- **REQUIREMENT**:
Output exactly the lines from the one with "organization | [optional]" to the close of the records below, first and last included.

- **TASK DATA**:
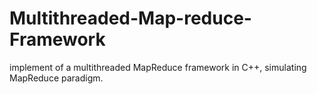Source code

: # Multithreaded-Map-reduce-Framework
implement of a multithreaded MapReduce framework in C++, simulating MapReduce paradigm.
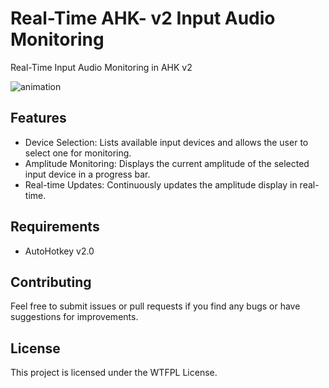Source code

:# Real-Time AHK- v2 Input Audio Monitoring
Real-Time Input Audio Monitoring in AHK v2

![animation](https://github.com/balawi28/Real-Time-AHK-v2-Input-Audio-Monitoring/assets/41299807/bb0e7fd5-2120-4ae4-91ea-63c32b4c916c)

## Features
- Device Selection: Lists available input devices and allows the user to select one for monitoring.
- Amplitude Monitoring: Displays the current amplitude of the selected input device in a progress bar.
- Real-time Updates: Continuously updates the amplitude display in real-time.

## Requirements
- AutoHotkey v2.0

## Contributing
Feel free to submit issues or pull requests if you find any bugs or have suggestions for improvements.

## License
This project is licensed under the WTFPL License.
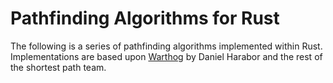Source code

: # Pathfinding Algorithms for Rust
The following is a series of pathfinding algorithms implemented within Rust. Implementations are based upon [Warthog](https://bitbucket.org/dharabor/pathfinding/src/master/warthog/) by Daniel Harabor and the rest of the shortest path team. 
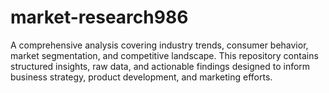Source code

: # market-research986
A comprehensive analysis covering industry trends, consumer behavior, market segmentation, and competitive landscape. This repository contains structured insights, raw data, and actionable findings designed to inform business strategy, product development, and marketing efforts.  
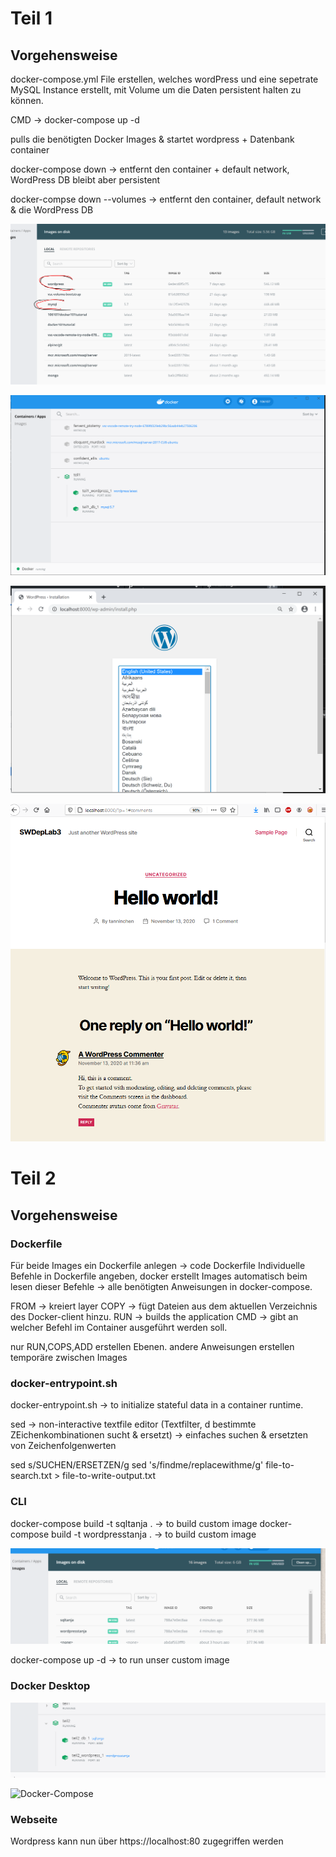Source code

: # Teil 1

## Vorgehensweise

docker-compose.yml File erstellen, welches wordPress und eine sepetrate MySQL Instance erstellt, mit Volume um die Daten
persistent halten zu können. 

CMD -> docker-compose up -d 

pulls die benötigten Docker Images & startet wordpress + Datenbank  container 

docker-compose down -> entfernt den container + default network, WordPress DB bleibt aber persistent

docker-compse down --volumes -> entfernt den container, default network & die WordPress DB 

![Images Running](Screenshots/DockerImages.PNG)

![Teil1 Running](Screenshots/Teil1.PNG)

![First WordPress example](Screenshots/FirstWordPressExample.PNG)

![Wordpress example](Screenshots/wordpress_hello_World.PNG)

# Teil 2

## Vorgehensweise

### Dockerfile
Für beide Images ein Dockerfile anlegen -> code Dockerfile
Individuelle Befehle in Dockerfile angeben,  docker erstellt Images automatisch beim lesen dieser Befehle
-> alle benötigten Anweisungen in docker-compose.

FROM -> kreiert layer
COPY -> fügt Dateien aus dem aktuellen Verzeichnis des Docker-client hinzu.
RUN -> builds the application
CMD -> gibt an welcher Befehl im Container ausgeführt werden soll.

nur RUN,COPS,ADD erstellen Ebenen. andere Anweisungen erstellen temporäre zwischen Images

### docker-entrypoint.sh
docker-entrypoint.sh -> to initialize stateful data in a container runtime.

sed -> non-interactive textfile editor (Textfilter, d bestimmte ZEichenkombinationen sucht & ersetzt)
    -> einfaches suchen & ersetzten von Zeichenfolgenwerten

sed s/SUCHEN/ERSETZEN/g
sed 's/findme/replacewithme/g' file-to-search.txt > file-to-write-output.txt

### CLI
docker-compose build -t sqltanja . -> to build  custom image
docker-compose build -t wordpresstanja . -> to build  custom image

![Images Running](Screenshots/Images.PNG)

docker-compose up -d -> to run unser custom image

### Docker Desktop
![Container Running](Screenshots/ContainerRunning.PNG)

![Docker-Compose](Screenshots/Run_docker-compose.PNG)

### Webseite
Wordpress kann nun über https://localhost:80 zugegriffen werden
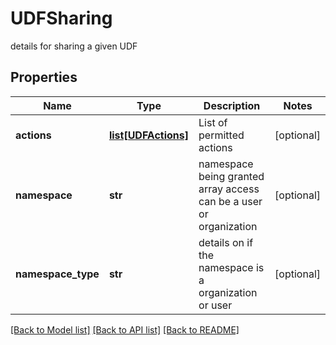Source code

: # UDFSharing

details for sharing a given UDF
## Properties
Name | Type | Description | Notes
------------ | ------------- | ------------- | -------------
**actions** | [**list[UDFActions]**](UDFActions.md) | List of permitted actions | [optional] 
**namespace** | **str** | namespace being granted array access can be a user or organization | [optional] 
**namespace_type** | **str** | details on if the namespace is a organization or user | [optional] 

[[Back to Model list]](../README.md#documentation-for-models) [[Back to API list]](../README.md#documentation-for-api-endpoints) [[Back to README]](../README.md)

- **TASK RESPONSE**:
**namespace** | **str** | namespace being granted array access can be a user or organization | [optional] 
**namespace_type** | **str** | details on if the namespace is a organization or user | [optional] 

[[Back to Model list]](../README.md#documentation-for-models) [[Back to API list]](../README.md#documentation-for-api-endpoints) [[Back to README]](../README.md)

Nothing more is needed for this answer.